Conservative Party Humbug; Or, Thank You for Not Voting

Provincial elections in Ontario, not to mention the federal Conservative leadership convention, are just around the corner.  For those who are giddy at the prospect of replacing Doug Ford or Erin O’Toole with a genuine conservative, as opposed to another carnival mountebank, I offer the following as a way of talking you down.

From grade school onward, Canadians have been admonished about their civic duty to vote.  I’ve always wondered about that, since (as the late P.J. O’Rourke observed) voting for politicians only encourages them.  Sociopaths who steal your hard-earned wealth and dictate what you must do, say, and think need no more encouragement.  In a healthy society, those who run for office should have a modicum of fear of being run out of it.

After being betrayed (in roughly chronological order) by Monte McNaughton, Patrick Brown, Andrew Scheer, Doug Ford, Jason Kenney, and Erin O’Toole, “small c” conservatives in Canada can be forgiven for thinking that continuing to support their “big c” parties is a little like dropping another loonie into the cup of the self-same drug-addicted mendicant who mugged them last week.

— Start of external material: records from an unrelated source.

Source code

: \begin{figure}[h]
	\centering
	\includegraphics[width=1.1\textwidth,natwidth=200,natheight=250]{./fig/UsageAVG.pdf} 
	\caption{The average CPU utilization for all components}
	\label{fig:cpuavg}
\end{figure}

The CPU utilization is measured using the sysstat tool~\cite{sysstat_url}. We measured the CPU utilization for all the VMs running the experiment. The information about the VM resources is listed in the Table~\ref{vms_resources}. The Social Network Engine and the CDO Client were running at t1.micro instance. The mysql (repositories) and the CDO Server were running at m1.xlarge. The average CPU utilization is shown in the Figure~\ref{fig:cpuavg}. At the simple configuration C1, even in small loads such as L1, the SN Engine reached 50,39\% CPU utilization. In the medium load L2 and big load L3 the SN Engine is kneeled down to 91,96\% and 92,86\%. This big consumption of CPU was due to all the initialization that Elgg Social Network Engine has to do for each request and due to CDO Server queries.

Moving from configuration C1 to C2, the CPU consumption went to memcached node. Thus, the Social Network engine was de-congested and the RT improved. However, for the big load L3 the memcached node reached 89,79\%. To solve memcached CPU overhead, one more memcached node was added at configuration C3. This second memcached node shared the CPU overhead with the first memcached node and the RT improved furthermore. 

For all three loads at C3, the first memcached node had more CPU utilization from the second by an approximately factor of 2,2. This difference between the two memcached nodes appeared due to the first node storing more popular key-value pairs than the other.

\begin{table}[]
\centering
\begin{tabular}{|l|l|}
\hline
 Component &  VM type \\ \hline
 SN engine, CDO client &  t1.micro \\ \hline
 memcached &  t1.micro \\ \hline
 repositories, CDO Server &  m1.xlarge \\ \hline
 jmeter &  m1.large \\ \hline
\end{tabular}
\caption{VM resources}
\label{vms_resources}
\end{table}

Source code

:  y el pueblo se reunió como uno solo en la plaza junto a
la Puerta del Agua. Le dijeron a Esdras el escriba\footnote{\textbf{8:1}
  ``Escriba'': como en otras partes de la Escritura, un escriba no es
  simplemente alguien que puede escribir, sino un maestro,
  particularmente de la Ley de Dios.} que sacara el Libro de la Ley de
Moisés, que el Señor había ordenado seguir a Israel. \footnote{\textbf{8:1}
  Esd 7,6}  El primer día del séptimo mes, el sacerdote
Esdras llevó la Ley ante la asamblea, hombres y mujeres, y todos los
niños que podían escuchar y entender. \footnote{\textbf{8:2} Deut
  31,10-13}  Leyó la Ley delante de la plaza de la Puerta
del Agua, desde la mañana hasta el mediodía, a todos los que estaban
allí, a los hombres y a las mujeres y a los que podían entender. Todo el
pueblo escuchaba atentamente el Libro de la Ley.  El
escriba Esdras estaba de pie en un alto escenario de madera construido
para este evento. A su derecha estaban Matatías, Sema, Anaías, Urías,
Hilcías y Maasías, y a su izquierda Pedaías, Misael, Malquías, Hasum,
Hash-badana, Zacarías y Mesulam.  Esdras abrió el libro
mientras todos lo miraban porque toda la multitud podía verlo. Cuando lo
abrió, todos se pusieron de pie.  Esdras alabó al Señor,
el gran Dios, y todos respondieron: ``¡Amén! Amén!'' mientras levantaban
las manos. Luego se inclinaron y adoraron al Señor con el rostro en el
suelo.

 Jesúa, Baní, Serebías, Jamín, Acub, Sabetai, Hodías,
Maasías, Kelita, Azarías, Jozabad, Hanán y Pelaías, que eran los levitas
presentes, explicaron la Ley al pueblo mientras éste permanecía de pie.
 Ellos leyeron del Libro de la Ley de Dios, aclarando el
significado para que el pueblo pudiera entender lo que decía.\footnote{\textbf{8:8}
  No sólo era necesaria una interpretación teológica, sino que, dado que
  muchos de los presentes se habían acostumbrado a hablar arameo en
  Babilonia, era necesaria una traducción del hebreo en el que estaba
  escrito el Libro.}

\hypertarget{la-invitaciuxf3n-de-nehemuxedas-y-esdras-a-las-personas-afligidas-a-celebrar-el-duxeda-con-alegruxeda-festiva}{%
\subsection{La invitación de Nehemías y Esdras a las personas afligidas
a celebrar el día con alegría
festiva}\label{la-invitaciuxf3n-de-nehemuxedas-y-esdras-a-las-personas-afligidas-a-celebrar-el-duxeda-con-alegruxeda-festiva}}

In Canada, there is an already venerable tradition according to which, once in power, both federal and provincial Conservative Party politicians ritually repudiate the social conservatives on whose backs they have ridden to victory.   Their argument, self-evidently oxymoronic, is that no one can get elected as a social conservative.   The unspoken subtext is that no politician wants to be unloved by the progressive beau monde, which Conservatives court shamelessly, even as their love remains unrequited and politically emasculating.  The situation puts one in mind of a famous scene in Chretien de Troye’s twelfth-century romance, The Knight of the Cart, in which Lancelot fights his homicidal enemy with his back turned towards him, so he can keep his gaze fixed on his beloved Guenevere, who has nonetheless been using him cruelly for years.

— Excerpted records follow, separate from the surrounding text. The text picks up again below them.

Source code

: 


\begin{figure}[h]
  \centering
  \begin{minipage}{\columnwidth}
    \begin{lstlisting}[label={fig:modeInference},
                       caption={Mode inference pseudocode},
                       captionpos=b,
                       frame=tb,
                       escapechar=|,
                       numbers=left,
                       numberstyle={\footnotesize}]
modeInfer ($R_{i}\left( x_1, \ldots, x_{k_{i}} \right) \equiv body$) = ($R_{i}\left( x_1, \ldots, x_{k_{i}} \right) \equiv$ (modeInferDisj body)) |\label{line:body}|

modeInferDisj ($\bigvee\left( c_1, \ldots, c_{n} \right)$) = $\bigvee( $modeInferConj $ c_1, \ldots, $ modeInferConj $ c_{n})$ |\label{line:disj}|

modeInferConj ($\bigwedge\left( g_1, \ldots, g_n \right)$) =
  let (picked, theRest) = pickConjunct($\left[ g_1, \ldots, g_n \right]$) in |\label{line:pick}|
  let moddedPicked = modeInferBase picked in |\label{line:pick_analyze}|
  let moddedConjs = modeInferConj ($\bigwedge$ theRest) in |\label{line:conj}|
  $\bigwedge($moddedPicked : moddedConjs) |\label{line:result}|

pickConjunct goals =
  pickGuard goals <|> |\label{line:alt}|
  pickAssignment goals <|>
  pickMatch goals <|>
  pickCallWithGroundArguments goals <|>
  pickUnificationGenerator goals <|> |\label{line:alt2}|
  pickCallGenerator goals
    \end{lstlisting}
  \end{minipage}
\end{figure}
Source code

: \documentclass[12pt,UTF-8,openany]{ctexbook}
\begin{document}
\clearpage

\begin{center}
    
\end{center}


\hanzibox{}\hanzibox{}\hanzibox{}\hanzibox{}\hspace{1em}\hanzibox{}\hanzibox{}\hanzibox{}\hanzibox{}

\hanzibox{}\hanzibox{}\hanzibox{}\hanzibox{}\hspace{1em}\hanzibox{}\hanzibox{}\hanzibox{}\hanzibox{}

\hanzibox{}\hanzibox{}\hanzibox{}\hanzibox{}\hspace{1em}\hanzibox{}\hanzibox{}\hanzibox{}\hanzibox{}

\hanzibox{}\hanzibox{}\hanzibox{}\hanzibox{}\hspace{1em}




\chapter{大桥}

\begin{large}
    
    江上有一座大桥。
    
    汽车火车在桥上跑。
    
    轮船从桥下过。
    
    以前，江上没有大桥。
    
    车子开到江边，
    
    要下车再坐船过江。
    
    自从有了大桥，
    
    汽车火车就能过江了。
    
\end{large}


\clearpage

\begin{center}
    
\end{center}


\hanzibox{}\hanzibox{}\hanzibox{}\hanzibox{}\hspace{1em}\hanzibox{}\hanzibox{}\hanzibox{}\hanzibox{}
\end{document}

Had politics in Canada been regulated by something like the Boxing Commission, both the federal and provincial Conservative Parties would have been banned for consistently throwing fights.  For the past two years, the Trudeau regime has enjoyed the unwavering support of the federal Conservatives in its jihad against basic civil liberties throughout its eternally renewable COVID “emergency”.  Most recently, the federal Conservatives voted unanimously in favour of a Liberal bill to criminalize “conversion therapy”:  i.e., any counsel offered by doctors, clergy, or their own parents to gender dysphoric children that seeks to dissuade them from surgical transmutation — conversion, one might say — into the opposite sex, or doesn’t merely reaffirm their own aberrant fantasies.  Under the Trudeau Liberals, the Conservatives seem generally embarrassed by their official title of “Her Majesty’s Loyal Opposition”, as if it were little more than a quaint anachronism, and opposition itself were unnecessarily divisive.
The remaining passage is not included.